Homeopathy 2008; 97(01): 1-2
DOI: 10.1016/j.homp.2007.12.001
Editorial
Copyright © The Faculty of Homeopathy 2008

On the plausibility of Homeopathy

Peter Fisher

Subject Editor:
Further Information

Publication History

Publication Date:
14 December 2017 (online)

Homeopathy is surrounded by a ‘credibility gap’: the claims made for it seem so improbable to many of conventional scientific background that they cannot believe the claims made for it. The debate held at the University of Connecticut last October, of which we publish a transcript in this issue, nicely exposes the issues.[ 1 ] Six eminent speakers, both supporters of, and sceptics concerning, homeopathy debated the plausibility, theoretical principles, clinical and basic research evidence, ethical and other issues surrounding homeopathy. But there seems to have been little meeting of minds. The first speaker, Steven Novella, dealt with the scientific plausibility of homeopathy, stating that ‘There is no plausible basis for biological persistence or activity of alleged memory of water’. The following speaker, Rustum Roy, flatly contradicted him, saying ‘a number of very good research studies have shown, the structure of water can be changed easily and retain the new structure for hours and days’.

The debate about plausibility is not new: the first comprehensive systematic review of homeopathy, published over 15 years ago, said that ‘Based on this evidence, we would be ready to accept that homoeopathy can be efficacious, if mechanism of action were more plausible’.[ 2 ]

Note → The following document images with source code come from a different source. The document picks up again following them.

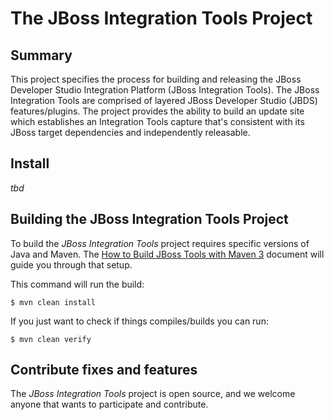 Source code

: # The JBoss Integration Tools Project

## Summary

This project specifies the process for building and releasing the JBoss Developer Studio 
Integration Platform (JBoss Integration Tools).  The JBoss Integration Tools are comprised of
layered JBoss Developer Studio (JBDS) features/plugins.  The project provides the ability to 
build an update site which establishes an Integration Tools capture that's consistent with its 
JBoss target dependencies and independently releasable. 

## Install

_tbd_

## Building the JBoss Integration Tools Project

To build the _JBoss Integration Tools_ project requires specific versions of Java and Maven. 
The [How to Build JBoss Tools with Maven 3](https://community.jboss.org/wiki/HowToBuildJBossToolsWithMaven3)
document will guide you through that setup.

This command will run the build:

    $ mvn clean install

If you just want to check if things compiles/builds you can run:

    $ mvn clean verify 

## Contribute fixes and features

The _JBoss Integration Tools_ project is open source, and we welcome anyone that wants to participate and contribute.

A more recent review started from the premise that ‘specific effects of homoeopathic remedies seem implausible’.[ 3 ] Of course this does not excuse the remarkable opacity of this review, which gave no hint of which studies it was based on and did not include a sensitivity analysis, among other failings. Still less does it excuse a recent commentary in The Lancet[ 4 ] which opened with the statement that: ‘Five large meta-analyses of homoeopathy trials have been done. All have had the same result: after excluding methodologically inadequate trials and accounting for publication bias, homoeopathy produced no statistically significant benefit over placebo.’ In fact only one of the large meta-analyses of clinical trials of homeopathy included correction for both publication bias and trial quality, and it showed precisely the reverse: effects of homeopathy remained significantly greater than placebo when these, and other, corrections were applied singly or in combination.[ 5 ] Remarkably, the commentator omitted even to cite this article, although it was published in the same journal.